## Exercise brief
Read the records below. Copy each line where the string "with" occurs.

(Entries taken from a collection)
[Start of section]
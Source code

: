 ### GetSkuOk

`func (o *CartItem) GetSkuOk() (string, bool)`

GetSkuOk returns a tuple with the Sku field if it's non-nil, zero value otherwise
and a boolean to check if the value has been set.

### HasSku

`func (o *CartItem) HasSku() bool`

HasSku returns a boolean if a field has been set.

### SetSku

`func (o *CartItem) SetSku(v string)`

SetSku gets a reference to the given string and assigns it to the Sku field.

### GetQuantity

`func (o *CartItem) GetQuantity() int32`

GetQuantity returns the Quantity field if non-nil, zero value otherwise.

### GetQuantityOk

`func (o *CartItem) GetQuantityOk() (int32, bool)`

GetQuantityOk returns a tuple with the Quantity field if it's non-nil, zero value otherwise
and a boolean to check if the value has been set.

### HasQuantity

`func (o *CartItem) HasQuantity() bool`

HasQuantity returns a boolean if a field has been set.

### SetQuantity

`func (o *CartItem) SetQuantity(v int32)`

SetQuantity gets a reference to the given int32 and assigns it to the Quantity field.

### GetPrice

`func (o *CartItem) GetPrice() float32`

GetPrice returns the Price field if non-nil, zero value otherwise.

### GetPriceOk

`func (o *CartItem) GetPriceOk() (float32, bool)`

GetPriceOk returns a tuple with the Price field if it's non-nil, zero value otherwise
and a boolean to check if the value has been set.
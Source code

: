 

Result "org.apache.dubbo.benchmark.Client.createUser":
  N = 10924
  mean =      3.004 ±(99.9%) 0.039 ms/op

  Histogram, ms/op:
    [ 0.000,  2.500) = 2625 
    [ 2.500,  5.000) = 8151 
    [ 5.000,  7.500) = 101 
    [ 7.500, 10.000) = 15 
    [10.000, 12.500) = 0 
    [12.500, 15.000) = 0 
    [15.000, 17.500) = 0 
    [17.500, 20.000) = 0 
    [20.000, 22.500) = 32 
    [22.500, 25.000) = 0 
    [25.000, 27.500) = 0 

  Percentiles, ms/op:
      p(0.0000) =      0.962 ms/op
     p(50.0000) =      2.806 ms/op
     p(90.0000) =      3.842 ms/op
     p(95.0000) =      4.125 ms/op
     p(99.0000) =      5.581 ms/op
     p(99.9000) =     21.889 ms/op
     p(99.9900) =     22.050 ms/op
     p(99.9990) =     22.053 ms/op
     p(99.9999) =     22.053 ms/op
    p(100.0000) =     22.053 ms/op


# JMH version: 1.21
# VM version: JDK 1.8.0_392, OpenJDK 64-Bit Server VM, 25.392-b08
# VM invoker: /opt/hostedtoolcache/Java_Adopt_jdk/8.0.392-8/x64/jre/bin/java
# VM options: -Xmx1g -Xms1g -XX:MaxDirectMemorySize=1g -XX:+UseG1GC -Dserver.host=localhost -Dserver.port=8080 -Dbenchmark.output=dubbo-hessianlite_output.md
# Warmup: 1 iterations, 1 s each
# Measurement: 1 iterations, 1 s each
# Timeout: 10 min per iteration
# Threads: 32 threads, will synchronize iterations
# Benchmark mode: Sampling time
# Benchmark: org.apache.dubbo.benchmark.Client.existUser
[End of section]
## Response box
GetSkuOk returns a tuple with the Sku field if it's non-nil, zero value otherwise
GetQuantityOk returns a tuple with the Quantity field if it's non-nil, zero value otherwise
GetPriceOk returns a tuple with the Price field if it's non-nil, zero value otherwise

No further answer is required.